Content starts

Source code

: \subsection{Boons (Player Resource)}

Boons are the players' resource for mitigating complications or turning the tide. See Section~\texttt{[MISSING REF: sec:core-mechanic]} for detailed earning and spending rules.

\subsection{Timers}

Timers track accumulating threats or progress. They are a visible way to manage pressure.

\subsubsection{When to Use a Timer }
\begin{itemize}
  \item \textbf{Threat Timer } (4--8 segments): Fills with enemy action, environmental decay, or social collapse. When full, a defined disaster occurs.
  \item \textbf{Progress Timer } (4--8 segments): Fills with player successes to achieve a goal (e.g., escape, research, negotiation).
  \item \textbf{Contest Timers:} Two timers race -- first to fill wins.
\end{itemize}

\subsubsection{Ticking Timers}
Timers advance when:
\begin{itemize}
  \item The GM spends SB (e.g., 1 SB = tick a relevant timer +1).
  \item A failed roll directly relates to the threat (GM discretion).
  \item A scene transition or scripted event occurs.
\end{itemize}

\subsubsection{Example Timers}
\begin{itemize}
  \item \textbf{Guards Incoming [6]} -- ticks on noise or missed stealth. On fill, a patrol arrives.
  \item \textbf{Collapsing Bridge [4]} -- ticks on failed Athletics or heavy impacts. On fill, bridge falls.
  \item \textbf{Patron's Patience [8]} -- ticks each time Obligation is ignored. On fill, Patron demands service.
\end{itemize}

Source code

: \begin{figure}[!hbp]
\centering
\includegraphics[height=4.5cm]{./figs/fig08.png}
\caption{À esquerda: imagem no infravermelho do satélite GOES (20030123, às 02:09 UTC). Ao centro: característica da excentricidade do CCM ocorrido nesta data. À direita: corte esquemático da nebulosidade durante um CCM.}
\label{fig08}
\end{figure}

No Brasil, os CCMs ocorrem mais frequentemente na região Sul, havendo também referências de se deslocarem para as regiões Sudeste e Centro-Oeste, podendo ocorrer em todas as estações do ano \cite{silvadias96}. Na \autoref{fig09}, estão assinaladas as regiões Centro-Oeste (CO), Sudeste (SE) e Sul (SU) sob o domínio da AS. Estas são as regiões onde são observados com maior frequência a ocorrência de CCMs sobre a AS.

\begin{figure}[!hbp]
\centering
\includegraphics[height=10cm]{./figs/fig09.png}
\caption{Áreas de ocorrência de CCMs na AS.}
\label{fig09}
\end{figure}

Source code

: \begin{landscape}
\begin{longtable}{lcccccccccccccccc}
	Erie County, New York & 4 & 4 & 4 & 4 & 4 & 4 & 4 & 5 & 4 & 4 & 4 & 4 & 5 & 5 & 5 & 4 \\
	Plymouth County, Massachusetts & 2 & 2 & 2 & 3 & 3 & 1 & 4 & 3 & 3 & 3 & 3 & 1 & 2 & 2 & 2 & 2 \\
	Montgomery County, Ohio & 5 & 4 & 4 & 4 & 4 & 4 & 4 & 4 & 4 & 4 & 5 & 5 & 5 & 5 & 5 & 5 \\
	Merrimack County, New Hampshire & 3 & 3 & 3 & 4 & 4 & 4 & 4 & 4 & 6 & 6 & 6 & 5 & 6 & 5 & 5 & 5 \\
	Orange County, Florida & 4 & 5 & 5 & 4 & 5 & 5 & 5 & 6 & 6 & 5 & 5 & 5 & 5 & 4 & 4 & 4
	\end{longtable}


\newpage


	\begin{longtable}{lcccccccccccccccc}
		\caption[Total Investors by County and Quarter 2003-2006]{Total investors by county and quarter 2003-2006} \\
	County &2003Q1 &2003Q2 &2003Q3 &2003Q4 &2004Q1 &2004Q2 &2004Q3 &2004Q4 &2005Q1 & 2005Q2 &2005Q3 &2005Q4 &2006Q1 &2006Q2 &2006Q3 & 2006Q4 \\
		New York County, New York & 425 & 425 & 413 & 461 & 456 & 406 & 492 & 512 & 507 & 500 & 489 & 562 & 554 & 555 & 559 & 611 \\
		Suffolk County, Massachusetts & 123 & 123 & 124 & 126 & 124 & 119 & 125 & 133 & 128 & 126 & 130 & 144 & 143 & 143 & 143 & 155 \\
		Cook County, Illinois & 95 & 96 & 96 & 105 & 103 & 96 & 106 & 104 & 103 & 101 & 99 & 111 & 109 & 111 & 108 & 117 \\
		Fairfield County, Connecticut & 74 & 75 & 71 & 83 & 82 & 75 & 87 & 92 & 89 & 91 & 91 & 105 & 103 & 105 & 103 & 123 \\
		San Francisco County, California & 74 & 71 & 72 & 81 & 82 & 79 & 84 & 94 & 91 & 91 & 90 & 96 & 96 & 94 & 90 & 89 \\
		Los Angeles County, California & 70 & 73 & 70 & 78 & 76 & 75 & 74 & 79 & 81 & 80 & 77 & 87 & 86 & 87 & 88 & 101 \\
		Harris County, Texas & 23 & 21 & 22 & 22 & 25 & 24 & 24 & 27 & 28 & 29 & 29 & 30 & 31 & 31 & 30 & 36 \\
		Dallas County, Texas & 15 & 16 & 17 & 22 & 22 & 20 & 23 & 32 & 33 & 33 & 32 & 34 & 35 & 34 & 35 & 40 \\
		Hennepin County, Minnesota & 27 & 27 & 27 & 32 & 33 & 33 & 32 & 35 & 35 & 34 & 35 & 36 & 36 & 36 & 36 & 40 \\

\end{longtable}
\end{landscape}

Content ends

■ **TASK ITEM**: Filter the lines above, keeping each one that contains the string "with".

■ **RESPONSE AREA**:
  \item \textbf{Threat Timer } (4--8 segments): Fills with enemy action, environmental decay, or social collapse. When full, a defined disaster occurs.
  \item \textbf{Progress Timer } (4--8 segments): Fills with player successes to achieve a goal (e.g., escape, research, negotiation).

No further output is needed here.